Flying on Qantas is, in the eyes of many passengers, preferable to flying on Jetstar.
The former is consistently, and currently, rated the safest airline in the world.
“Qantas has been a leader in the development of the flight data recorder to monitor plane and crew performance, and automatic landings using GPS, precision approaches around mountains in clouds, plus real-time monitoring of engines across its fleet using satellites, enabling the airline to detect problems before they become safety issues,” writes Airlineratings.com.
Jetstar, meanwhile, has attracted the wrath of passengers disgruntled at flight delays, missing baggage and other first-world problems.
But is flying on Qantas really three times better than flying on Jetstar, as the price difference suggests?
Is Qantas’s service consistently better than Virgin’s, which regularly offers cheaper fares on the popular Melbourne to Sydney route?
There are several factors important to understanding the Qantas appeal and its premium pricing.
To begin with, Qantas is the most punctual airline in Australia.
Travel intelligence company OAG reports 86 per cent of Qantas flights last year departed and arrived on time. That compares with 80 per cent for Virgin Australia, the country’s second-most punctual airline.
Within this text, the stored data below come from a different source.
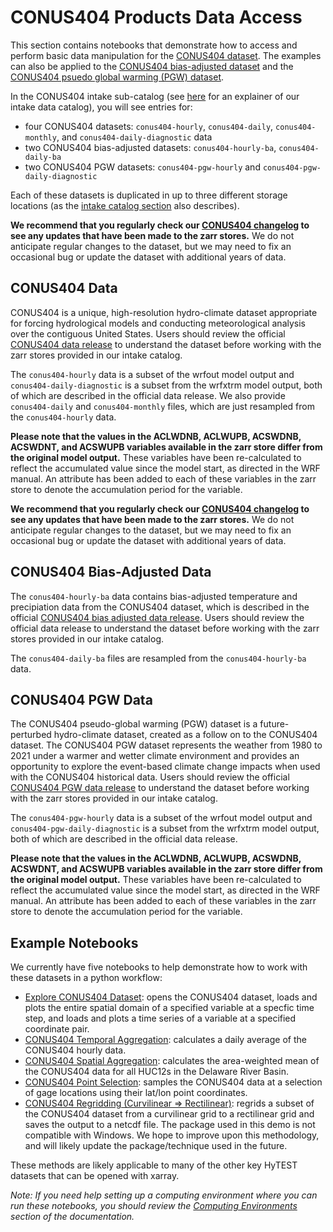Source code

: # CONUS404 Products Data Access

This section contains notebooks that demonstrate how to access and perform basic data manipulation for the [CONUS404 dataset](https://doi.org/10.5066/P9PHPK4F). The examples can also be applied to the [CONUS404 bias-adjusted dataset](https://doi.org/10.5066/P9JE61P7) and the [CONUS404 psuedo global warming (PGW) dataset](https://doi.org/10.5066/P9HH85UU).

In the CONUS404 intake sub-catalog (see [here](../dataset_catalog/README.md) for an explainer of our intake data catalog), you will see entries for:
- four CONUS404 datasets: `conus404-hourly`, `conus404-daily`, `conus404-monthly`, and `conus404-daily-diagnostic` data
- two CONUS404 bias-adjusted datasets: `conus404-hourly-ba`, `conus404-daily-ba`
- two CONUS404 PGW datasets: `conus404-pgw-hourly` and `conus404-pgw-daily-diagnostic`

Each of these datasets is duplicated in up to three different storage locations (as the [intake catalog section](../dataset_catalog/README.md) also describes).

**We recommend that you regularly check our [CONUS404 changelog](./CONUS404_CHANGELOG) to see any updates that have been made to the zarr stores.** We do not anticipate regular changes to the dataset, but we may need to fix an occasional bug or update the dataset with additional years of data.

## CONUS404 Data
CONUS404 is a unique, high-resolution hydro-climate dataset appropriate for forcing hydrological models and conducting meteorological analysis over the contiguous United States. Users should review the official [CONUS404 data release](https://doi.org/10.5066/P9PHPK4F) to understand the dataset before working with the zarr stores provided in our intake catalog.

The `conus404-hourly` data is a subset of the wrfout model output and `conus404-daily-diagnostic` is a subset from the wrfxtrm model output, both of which are described in the official data release. We also provide `conus404-daily` and `conus404-monthly` files, which are just resampled from the `conus404-hourly` data.

**Please note that the values in the ACLWDNB, ACLWUPB, ACSWDNB, ACSWDNT, and ACSWUPB variables available in the zarr store differ from the original model output.** These variables have been re-calculated to reflect the accumulated value since the model start, as directed in the WRF manual. An attribute has been added to each of these variables in the zarr store to denote the accumulation period for the variable. 

**We recommend that you regularly check our [CONUS404 changelog](./CONUS404_CHANGELOG) to see any updates that have been made to the zarr stores.** We do not anticipate regular changes to the dataset, but we may need to fix an occasional bug or update the dataset with additional years of data.

## CONUS404 Bias-Adjusted Data
The `conus404-hourly-ba` data contains bias-adjusted temperature and precipiation data from the CONUS404 dataset, which is described in the official [CONUS404 bias adjusted data release](https://doi.org/10.5066/P9JE61P7). Users should review the official data release to understand the dataset before working with the zarr stores provided in our intake catalog.

The `conus404-daily-ba` files are resampled from the `conus404-hourly-ba` data.

## CONUS404 PGW Data
The CONUS404 pseudo-global warming (PGW) dataset is a future-perturbed hydro-climate dataset, created as a follow on to the CONUS404 dataset. The CONUS404 PGW dataset represents the weather from 1980 to 2021 under a warmer and wetter climate environment and provides an opportunity to explore the event-based climate change impacts when used with the CONUS404 historical data. Users should review the official [CONUS404 PGW data release](https://doi.org/10.5066/10.5066/P9HH85UU) to understand the dataset before working with the zarr stores provided in our intake catalog.

The `conus404-pgw-hourly` data is a subset of the wrfout model output and `conus404-pgw-daily-diagnostic` is a subset from the wrfxtrm model output, both of which are described in the official data release.

**Please note that the values in the ACLWDNB, ACLWUPB, ACSWDNB, ACSWDNT, and ACSWUPB variables available in the zarr store differ from the original model output.** These variables have been re-calculated to reflect the accumulated value since the model start, as directed in the WRF manual. An attribute has been added to each of these variables in the zarr store to denote the accumulation period for the variable. 

## Example Notebooks
We currently have five notebooks to help demonstrate how to work with these datasets in a python workflow:
- [Explore CONUS404 Dataset](./conus404_explore.ipynb): opens the CONUS404 dataset, loads and plots the entire spatial 
   domain of a specified variable at a specfic time step, and loads and plots a time series of a variable at a specified coordinate pair.
- [CONUS404 Temporal Aggregation](./conus404_temporal_aggregation.ipynb): calculates a daily average of the CONUS404 hourly data.
- [CONUS404 Spatial Aggregation](./conus404_spatial_aggregation.ipynb): calculates the area-weighted mean of the CONUS404 data for all HUC12s in the Delaware River Basin.
- [CONUS404 Point Selection](./conus404_point_selection.ipynb): samples the CONUS404 data at a selection of gage locations using their lat/lon point coordinates.
- [CONUS404 Regridding (Curvilinear => Rectilinear)](./conus404_regrid.ipynb): regrids a subset of the CONUS404 dataset from a curvilinear grid to a rectilinear grid and saves the output to a netcdf file. The package used in this demo is not compatible with Windows. We hope to improve upon this methodology, and will likely update the package/technique used in the future.

These methods are likely applicable to many of the other key HyTEST datasets that can be opened with xarray.

*Note: If you need help setting up a computing environment where you can run these notebooks, you should review the [Computing Environments](../environment_set_up/README.md) section of the documentation.*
Saj Ahmad, chief analyst for StrategicAero Research in London said there was no doubt Qantas was expensive, “but it doesn’t pretend to be anything but a high-quality airline”.
“On many routes, [Qantas] doesn’t have direct competition, and so that too forms a function of price escalation,” he said, referring to Qantas’s Perth-London non-stop flights, which shave hours off the journey by avoiding transfers in cities such as Singapore or Dubai.
A cursory online search reveals advertised fares starting at $1893 for a seat on QF9 Perth to London, compared to $1409 for a seat on an indirect flight with Cathay Pacific.
“Qantas has a 100 per cent monopoly on this route and so can charge a premium,” Mr Ahmad said.
“It will do the same when it eventually launches direct [non-stop] flights from Sydney to London.”
What about the domestic market?
“Like most full-service airlines, Qantas operates with far bigger overheads and they have to be covered,” Mr Ahmad said.
“That’s why it created Jetstar, to tackle low-cost carriers rather than Qantas take them on and stand little chance of profitability given its ballooned cost structure.”
Steve Creedy, a senior Australian aviation reporter and editor of Airlineratings.com, said it came down to demand and supply.
“All airlines in Australia, including Qantas, have kept a fairly tight rein on capacity. The last spike in capacity was from 2013 to 2015, and that allows airlines to creep their prices up a bit,” he said.
Mr Creedy, who no longer flies Jetstar because he’s “a big bloke” and the airline has “squeezed so many seats into the cabin”, said Qantas flights were not always more expensive.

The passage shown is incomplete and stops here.